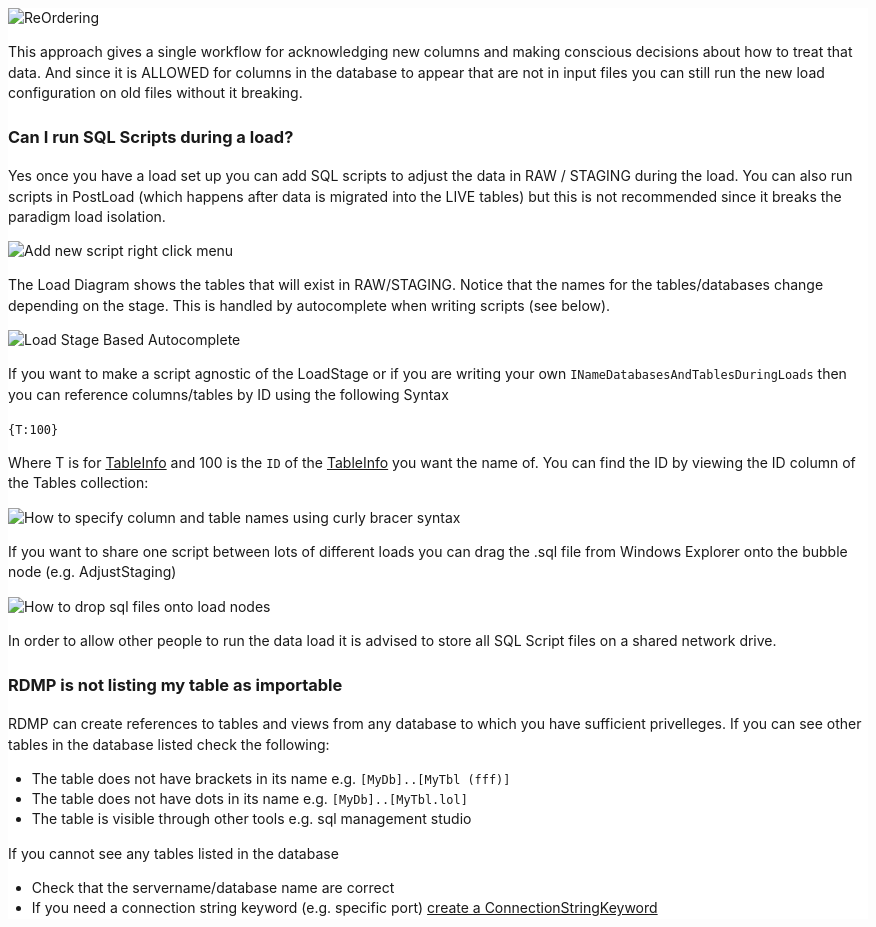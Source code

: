 ![ReOrdering](Images/FAQ/DiscardedColumnsFull.png)

This approach gives a single workflow for acknowledging new columns and making conscious decisions about how to treat that data.  And since it is ALLOWED for columns in the database to appear that are not in input files you can still run the new load configuration on old files without it breaking.

<a name="sqlScripts"></a>
### Can I run SQL Scripts during a load?
Yes once you have a load set up you can add SQL scripts to adjust the data in RAW / STAGING during the load.  You can also run scripts in PostLoad (which happens after data is migrated into the LIVE tables) but this is not recommended since it breaks the paradigm load isolation.

![Add new script right click menu](Images/FAQ/AddNewRunSqlScriptTask.png)


The Load Diagram shows the tables that will exist in RAW/STAGING.  Notice that the names for the tables/databases change depending on the stage.  This is handled by autocomplete when writing scripts (see below).

![Load Stage Based Autocomplete](Images/FAQ/LoadStageAutoComplete.png)

If you want to make a script agnostic of the LoadStage or if you are writing your own `INameDatabasesAndTablesDuringLoads` then you can reference columns/tables by ID using the following Syntax

```
{T:100}
```

Where T is for [TableInfo] and 100 is the `ID` of the [TableInfo] you want the name of.  You can find the ID by viewing the ID column of the Tables collection:

![How to specify column and table names using curly bracer syntax](Images/FAQ/TableAndColumnCurlyBracerSyntax.png)

If you want to share one script between lots of different loads you can drag the .sql file from Windows Explorer onto the bubble node (e.g. AdjustStaging)

![How to drop sql files onto load nodes](Images/FAQ/DragAndDropSqlScript.png)

In order to allow other people to run the data load it is advised to store all SQL Script files on a shared network drive.

<a name="notlistingtable"></a>
### RDMP is not listing my table as importable

RDMP can create references to tables and views from any database to which you have sufficient privelleges.  If you can see other tables in the database listed check the following:

- The table does not have brackets in its name e.g. `[MyDb]..[MyTbl (fff)]`
- The table does not have dots in its name e.g. `[MyDb]..[MyTbl.lol]`
- The table is visible through other tools e.g. sql management studio

If you cannot see any tables listed in the database

- Check that the servername/database name are correct
- If you need a connection string keyword (e.g. specific port) [create a ConnectionStringKeyword](#connectionStringKeywords)


[hic_dataLoadRunID]: #hic_dataLoadRunID
[Data Load Engine]: #data-load-engine
[db_executor]: https://www.sqlmatters.com/Articles/Adding%20a%20db_executor%20role.aspx
[cohort databases]: ../../Rdmp.Core/CohortCommitting/Readme.md
[cohort database]: ../../Rdmp.Core/CohortCommitting/Readme.md
[query cache]: ../../Rdmp.Core/CohortCreation/Readme.md
[UNION]: ./Glossary.md#UNION
[EXCEPT]: ./Glossary.md#EXCEPT
[INTERSECT]: ./Glossary.md#INTERSECT
[DBMS]: ./Glossary.md#DBMS
[Catalogue]: ./Glossary.md#Catalogue
[TableInfo]: ./Glossary.md#TableInfo
[Project]: ./Glossary.md#Project
[LoadMetadata]: ./Glossary.md#LoadMetadata
[CatalogueItem]: ./Glossary.md#CatalogueItem
[JoinInfo]: ./Glossary.md#JoinInfo
[WebFileDownloader]: ../../Rdmp.Core/DataLoad/Modules/Web/WebFileDownloader.cs
[DelimitedFlatFileAttacher]: ../../Rdmp.Core/DataLoad/Modules/Attachers/DelimitedFlatFileAttacher.cs
[RemoteTableAttacher]: ../../Rdmp.Core/DataLoad/Modules/Attachers/RemoteTableAttacher.cs
[ImportFilesDataProvider]: ../../Rdmp.Core/DataLoad/Modules/DataProvider/ImportFilesDataProvider.cs
[ProcessTask]: ./Glossary.md#ProcessTask
[Pipeline]: ./Glossary.md#Pipeline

========

▶ _Task description_: Reproduce exactly the lines above from the line with "right click menu](Images/FAQ/AddNewRunSqlScriptTask.png)" to the line with "### RDMP is", including both, and add nothing.

▶ _Answer to this exercise_:
![Add new script right click menu](Images/FAQ/AddNewRunSqlScriptTask.png)


The Load Diagram shows the tables that will exist in RAW/STAGING.  Notice that the names for the tables/databases change depending on the stage.  This is handled by autocomplete when writing scripts (see below).

![Load Stage Based Autocomplete](Images/FAQ/LoadStageAutoComplete.png)

If you want to make a script agnostic of the LoadStage or if you are writing your own `INameDatabasesAndTablesDuringLoads` then you can reference columns/tables by ID using the following Syntax

```
{T:100}
```

Where T is for [TableInfo] and 100 is the `ID` of the [TableInfo] you want the name of.  You can find the ID by viewing the ID column of the Tables collection:

![How to specify column and table names using curly bracer syntax](Images/FAQ/TableAndColumnCurlyBracerSyntax.png)

If you want to share one script between lots of different loads you can drag the .sql file from Windows Explorer onto the bubble node (e.g. AdjustStaging)

![How to drop sql files onto load nodes](Images/FAQ/DragAndDropSqlScript.png)

In order to allow other people to run the data load it is advised to store all SQL Script files on a shared network drive.

<a name="notlistingtable"></a>
### RDMP is not listing my table as importable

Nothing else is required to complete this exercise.